--- START ---

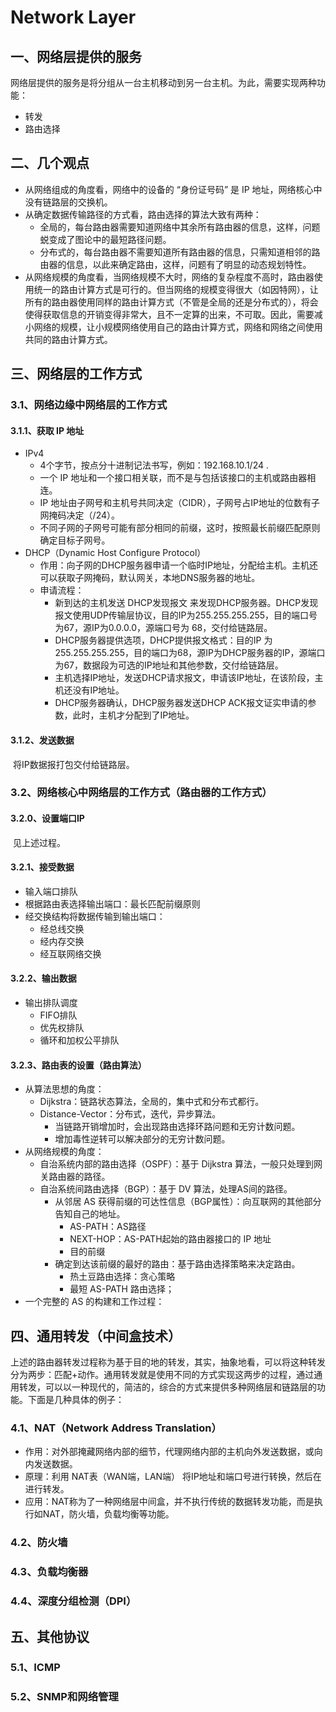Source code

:# Network Layer

## 一、网络层提供的服务

网络层提供的服务是将分组从一台主机移动到另一台主机。为此，需要实现两种功能：

- 转发
- 路由选择



## 二、几个观点

- 从网络组成的角度看，网络中的设备的 “身份证号码” 是 IP 地址，网络核心中没有链路层的交换机。
- 从确定数据传输路径的方式看，路由选择的算法大致有两种：
    - 全局的，每台路由器需要知道网络中其余所有路由器的信息，这样，问题蜕变成了图论中的最短路径问题。
    - 分布式的，每台路由器不需要知道所有路由器的信息，只需知道相邻的路由器的信息，以此来确定路由，这样，问题有了明显的动态规划特性。
- 从网络规模的角度看，当网络规模不大时，网络的复杂程度不高时，路由器使用统一的路由计算方式是可行的。但当网络的规模变得很大（如因特网），让所有的路由器使用同样的路由计算方式（不管是全局的还是分布式的），将会使得获取信息的开销变得非常大，且不一定算的出来，不可取。因此，需要减小网络的规模，让小规模网络使用自己的路由计算方式，网络和网络之间使用共同的路由计算方式。



## 三、网络层的工作方式

### 3.1、网络边缘中网络层的工作方式

#### 3.1.1、获取 IP 地址

- IPv4
    - 4个字节，按点分十进制记法书写，例如：192.168.10.1/24 .
    - 一个 IP 地址和一个接口相关联，而不是与包括该接口的主机或路由器相连。
    - IP 地址由子网号和主机号共同决定（CIDR），子网号占IP地址的位数有子网掩码决定（/24）。
    - 不同子网的子网号可能有部分相同的前缀，这时，按照最长前缀匹配原则确定目标子网号。
- DHCP（Dynamic Host Configure Protocol）
    - 作用：向子网的DHCP服务器申请一个临时IP地址，分配给主机。主机还可以获取子网掩码，默认网关，本地DNS服务器的地址。
    - 申请流程：
        - 新到达的主机发送 DHCP发现报文 来发现DHCP服务器。DHCP发现报文使用UDP传输层协议，目的IP为255.255.255.255，目的端口号为67，源IP为0.0.0.0，源端口号为 68，交付给链路层。
        - DHCP服务器提供选项，DHCP提供报文格式：目的IP 为255.255.255.255，目的端口为68，源IP为DHCP服务器的IP，源端口为67，数据段为可选的IP地址和其他参数，交付给链路层。
        - 主机选择IP地址，发送DHCP请求报文，申请该IP地址，在该阶段，主机还没有IP地址。
        - DHCP服务器确认，DHCP服务器发送DHCP ACK报文证实申请的参数，此时，主机才分配到了IP地址。

#### 3.1.2、发送数据

​	将IP数据报打包交付给链路层。



### 3.2、网络核心中网络层的工作方式（路由器的工作方式）

#### 3.2.0、设置端口IP

​	见上述过程。

#### 3.2.1、接受数据

- 输入端口排队
- 根据路由表选择输出端口：最长匹配前缀原则
- 经交换结构将数据传输到输出端口：
    - 经总线交换
    - 经内存交换
    - 经互联网络交换

#### 3.2.2、输出数据

- 输出排队调度
    - FIFO排队
    - 优先权排队
    - 循环和加权公平排队

#### 3.2.3、路由表的设置（路由算法）

- 从算法思想的角度：
    - Dijkstra：链路状态算法，全局的，集中式和分布式都行。
    - Distance-Vector：分布式，迭代，异步算法。
        - 当链路开销增加时，会出现路由选择环路问题和无穷计数问题。
        - 增加毒性逆转可以解决部分的无穷计数问题。
- 从网络规模的角度：
    - 自治系统内部的路由选择（OSPF）：基于 Dijkstra 算法，一般只处理到网关路由器的路径。
    - 自治系统间路由选择（BGP）：基于 DV 算法，处理AS间的路径。
        - 从邻居 AS 获得前缀的可达性信息（BGP属性）：向互联网的其他部分告知自己的地址。
            - AS-PATH：AS路径
            - NEXT-HOP：AS-PATH起始的路由器接口的 IP 地址
            - 目的前缀
        - 确定到达该前缀的最好的路由：基于路由选择策略来决定路由。
            - 热土豆路由选择：贪心策略
            - 最短 AS-PATH 路由选择；
- 一个完整的 AS 的构建和工作过程：



## 四、通用转发（中间盒技术）

​	上述的路由器转发过程称为基于目的地的转发，其实，抽象地看，可以将这种转发分为两步：匹配+动作。通用转发就是使用不同的方式实现这两步的过程，通过通用转发，可以以一种现代的，简洁的，综合的方式来提供多种网络层和链路层的功能。下面是几种具体的例子：

### 4.1、NAT（Network Address Translation）

- 作用：对外部掩藏网络内部的细节，代理网络内部的主机向外发送数据，或向内发送数据。
- 原理：利用 NAT表（WAN端，LAN端） 将IP地址和端口号进行转换，然后在进行转发。
- 应用：NAT称为了一种网络层中间盒，并不执行传统的数据转发功能，而是执行如NAT，防火墙，负载均衡等功能。 

### 4.2、防火墙

### 4.3、负载均衡器

### 4.4、深度分组检测（DPI）



## 五、其他协议

### 5.1、ICMP



### 5.2、SNMP和网络管理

--- END ---

* [WHAT THIS TASK INVOLVES]: Repeat the listing above word for word and leave its images out.

* [RESPONSE FOR THIS EXERCISE]:
Source code

:# Network Layer

## 一、网络层提供的服务

网络层提供的服务是将分组从一台主机移动到另一台主机。为此，需要实现两种功能：

- 转发
- 路由选择



## 二、几个观点

- 从网络组成的角度看，网络中的设备的 “身份证号码” 是 IP 地址，网络核心中没有链路层的交换机。
- 从确定数据传输路径的方式看，路由选择的算法大致有两种：
    - 全局的，每台路由器需要知道网络中其余所有路由器的信息，这样，问题蜕变成了图论中的最短路径问题。
    - 分布式的，每台路由器不需要知道所有路由器的信息，只需知道相邻的路由器的信息，以此来确定路由，这样，问题有了明显的动态规划特性。
- 从网络规模的角度看，当网络规模不大时，网络的复杂程度不高时，路由器使用统一的路由计算方式是可行的。但当网络的规模变得很大（如因特网），让所有的路由器使用同样的路由计算方式（不管是全局的还是分布式的），将会使得获取信息的开销变得非常大，且不一定算的出来，不可取。因此，需要减小网络的规模，让小规模网络使用自己的路由计算方式，网络和网络之间使用共同的路由计算方式。



## 三、网络层的工作方式

### 3.1、网络边缘中网络层的工作方式

#### 3.1.1、获取 IP 地址

- IPv4
    - 4个字节，按点分十进制记法书写，例如：192.168.10.1/24 .
    - 一个 IP 地址和一个接口相关联，而不是与包括该接口的主机或路由器相连。
    - IP 地址由子网号和主机号共同决定（CIDR），子网号占IP地址的位数有子网掩码决定（/24）。
    - 不同子网的子网号可能有部分相同的前缀，这时，按照最长前缀匹配原则确定目标子网号。
- DHCP（Dynamic Host Configure Protocol）
    - 作用：向子网的DHCP服务器申请一个临时IP地址，分配给主机。主机还可以获取子网掩码，默认网关，本地DNS服务器的地址。
    - 申请流程：
        - 新到达的主机发送 DHCP发现报文 来发现DHCP服务器。DHCP发现报文使用UDP传输层协议，目的IP为255.255.255.255，目的端口号为67，源IP为0.0.0.0，源端口号为 68，交付给链路层。
        - DHCP服务器提供选项，DHCP提供报文格式：目的IP 为255.255.255.255，目的端口为68，源IP为DHCP服务器的IP，源端口为67，数据段为可选的IP地址和其他参数，交付给链路层。
        - 主机选择IP地址，发送DHCP请求报文，申请该IP地址，在该阶段，主机还没有IP地址。
        - DHCP服务器确认，DHCP服务器发送DHCP ACK报文证实申请的参数，此时，主机才分配到了IP地址。

#### 3.1.2、发送数据

​	将IP数据报打包交付给链路层。



### 3.2、网络核心中网络层的工作方式（路由器的工作方式）

#### 3.2.0、设置端口IP

​	见上述过程。

#### 3.2.1、接受数据

- 输入端口排队
- 根据路由表选择输出端口：最长匹配前缀原则
- 经交换结构将数据传输到输出端口：
    - 经总线交换
    - 经内存交换
    - 经互联网络交换

#### 3.2.2、输出数据

- 输出排队调度
    - FIFO排队
    - 优先权排队
    - 循环和加权公平排队

#### 3.2.3、路由表的设置（路由算法）

- 从算法思想的角度：
    - Dijkstra：链路状态算法，全局的，集中式和分布式都行。
    - Distance-Vector：分布式，迭代，异步算法。
        - 当链路开销增加时，会出现路由选择环路问题和无穷计数问题。
        - 增加毒性逆转可以解决部分的无穷计数问题。
- 从网络规模的角度：
    - 自治系统内部的路由选择（OSPF）：基于 Dijkstra 算法，一般只处理到网关路由器的路径。
    - 自治系统间路由选择（BGP）：基于 DV 算法，处理AS间的路径。
        - 从邻居 AS 获得前缀的可达性信息（BGP属性）：向互联网的其他部分告知自己的地址。
            - AS-PATH：AS路径
            - NEXT-HOP：AS-PATH起始的路由器接口的 IP 地址
            - 目的前缀
        - 确定到达该前缀的最好的路由：基于路由选择策略来决定路由。
            - 热土豆路由选择：贪心策略
            - 最短 AS-PATH 路由选择；
- 一个完整的 AS 的构建和工作过程：



## 四、通用转发（中间盒技术）

​	上述的路由器转发过程称为基于目的地的转发，其实，抽象地看，可以将这种转发分为两步：匹配+动作。通用转发就是使用不同的方式实现这两步的过程，通过通用转发，可以以一种现代的，简洁的，综合的方式来提供多种网络层和链路层的功能。下面是几种具体的例子：

### 4.1、NAT（Network Address Translation）

- 作用：对外部掩藏网络内部的细节，代理网络内部的主机向外发送数据，或向内发送数据。
- 原理：利用 NAT表（WAN端，LAN端） 将IP地址和端口号进行转换，然后在进行转发。
- 应用：NAT称为了一种网络层中间盒，并不执行传统的数据转发功能，而是执行如NAT，防火墙，负载均衡等功能。 

### 4.2、防火墙

### 4.3、负载均衡器

### 4.4、深度分组检测（DPI）



## 五、其他协议

### 5.1、ICMP



### 5.2、SNMP和网络管理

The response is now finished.